Institute of Electronics, Information and Communication Engineers
- Founded: May 1917; 109 years ago
- Type: Professional association
- Focus: Electrical, Electronics, Communications, Computer Engineering, Computer Science and Information Technology
- Location: Shibakōen, Minato, Tokyo, Japan;
- Origins: Study group of the Ministry of Communications
- Method: Industry standards, Conferences, Publications
- Members: 26,000+
- Key people: Masataka Nakazawa (President)
- Website: www.ieice.org

= Institute of Electronics, Information and Communication Engineers =

Tokyo-based professional association

The IEICE - Institute of Electronics, Information and Communication Engineers (電子情報通信学会) is a Japanese institute specializing in the areas of electronic, information and communication engineering and associated fields. Its headquarters are located in Tokyo, Japan. It is a membership organization with the purpose of advancing the field of electronics, information and communications and support activities of its members.

==History==
The earliest predecessor to the organization was formed in May 1911 as the Second Study Group of the Second Department of the Japanese Ministry of Communications Electric Laboratory. In March 1914 the Second Study Group was renamed the Study Group on Telegraph and Telephone.

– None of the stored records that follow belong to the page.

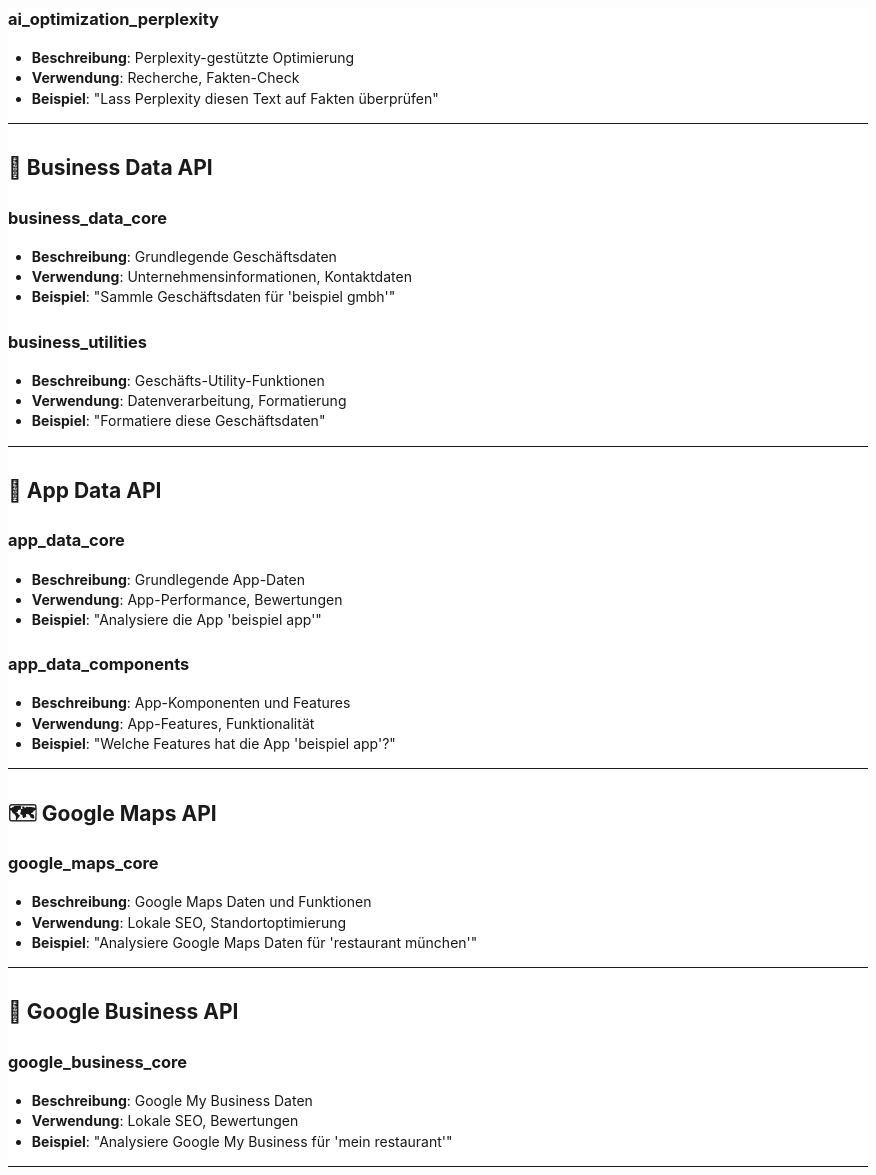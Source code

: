 ### **ai_optimization_perplexity**
- **Beschreibung**: Perplexity-gestützte Optimierung
- **Verwendung**: Recherche, Fakten-Check
- **Beispiel**: "Lass Perplexity diesen Text auf Fakten überprüfen"

---

## 🏢 Business Data API

### **business_data_core**
- **Beschreibung**: Grundlegende Geschäftsdaten
- **Verwendung**: Unternehmensinformationen, Kontaktdaten
- **Beispiel**: "Sammle Geschäftsdaten für 'beispiel gmbh'"

### **business_utilities**
- **Beschreibung**: Geschäfts-Utility-Funktionen
- **Verwendung**: Datenverarbeitung, Formatierung
- **Beispiel**: "Formatiere diese Geschäftsdaten"

---

## 📱 App Data API

### **app_data_core**
- **Beschreibung**: Grundlegende App-Daten
- **Verwendung**: App-Performance, Bewertungen
- **Beispiel**: "Analysiere die App 'beispiel app'"

### **app_data_components**
- **Beschreibung**: App-Komponenten und Features
- **Verwendung**: App-Features, Funktionalität
- **Beispiel**: "Welche Features hat die App 'beispiel app'?"

---

## 🗺️ Google Maps API

### **google_maps_core**
- **Beschreibung**: Google Maps Daten und Funktionen
- **Verwendung**: Lokale SEO, Standortoptimierung
- **Beispiel**: "Analysiere Google Maps Daten für 'restaurant münchen'"

---

## 🏪 Google Business API

### **google_business_core**
- **Beschreibung**: Google My Business Daten
- **Verwendung**: Lokale SEO, Bewertungen
- **Beispiel**: "Analysiere Google My Business für 'mein restaurant'"

---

As the adoption of the telegraph and telephone quickly mounted, there was increased demand for research and development of these technologies, which prompted the need to create a dedicated institute for engineers working in this field. Thus the Institute of Telegraph and Telephone Engineers of Japan was established in May 1917. Soon after its formation the institute began to publish journals and host paper presentations showcasing the latest developments in the field.

As the institute's scope of research broadened to accommodate new technical developments, it was rebranded as the Institute of Electrical Communication Engineers of Japan in January 1937, and then once again as the Institute of Electronics and Communication Engineers of Japan in May 1967. Finally, in January 1987, the institute renamed itself to the Institute of Electronics, Information and Communication Engineers to recognize the increasing research being conducted in computer engineering and information technology.

==Organization==
The institution is organized into five societies:

- electronics society
- communications society
- information and system society
- engineering sciences society
- human communication engineering society

Each society has its own president and technical committees. Volunteers helped run various activities
within the society, such as publications and conferences.

==Membership==
The institute admits people to two categories of membership: member and fellow. Most of its members are based in Japan.